Goal of the exercise
Could you show all lines in the entries below that contain the string "licenses"?

Materials provided
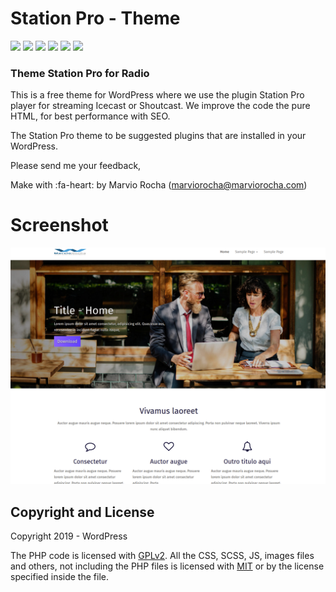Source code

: # Station Pro - Theme  

![](https://travis-ci.org/marviorocha/stationprotheme.svg?branch=master) ![](https://img.shields.io/github/forks/pandao/editor.md.svg) ![](https://img.shields.io/github/tag/pandao/editor.md.svg) ![](https://img.shields.io/github/release/pandao/editor.md.svg) ![](https://img.shields.io/github/issues/pandao/editor.md.svg) ![](https://img.shields.io/bower/v/editor.md.svg)

### Theme Station Pro for Radio 

This is a free theme for WordPress where we use the plugin Station Pro player for streaming Icecast or Shoutcast. We improve the code the pure HTML, for best performance with SEO. 

The Station Pro theme to be suggested plugins that are installed in your WordPress.

Please send me your feedback,

Make with :fa-heart: by Marvio Rocha (marviorocha@marviorocha.com)


# Screenshot

![](https://github.com/marviorocha/stationprotheme/blob/master/screenshot.png)



## Copyright and License ##

Copyright 2019 - WordPress

The PHP code is licensed with [GPLv2](http://www.gnu.org/licenses/gpl-2.0.txt).
All the CSS, SCSS, JS, images files and others, not including the PHP files is licensed with [MIT](http://opensource.org/licenses/MIT) or by the license specified inside the file.
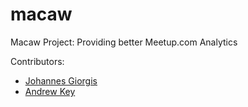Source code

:# macaw

Macaw Project: Providing better Meetup.com Analytics

Contributors:

- [Johannes Giorgis](https://github.com/johannesgiorgis)
- [Andrew Key](https://github.com/redpanda-ai)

Response for this exercise
The PHP code is licensed with [GPLv2](http://www.gnu.org/licenses/gpl-2.0.txt).
All the CSS, SCSS, JS, images files and others, not including the PHP files is licensed with [MIT](http://opensource.org/licenses/MIT) or by the license specified inside the file.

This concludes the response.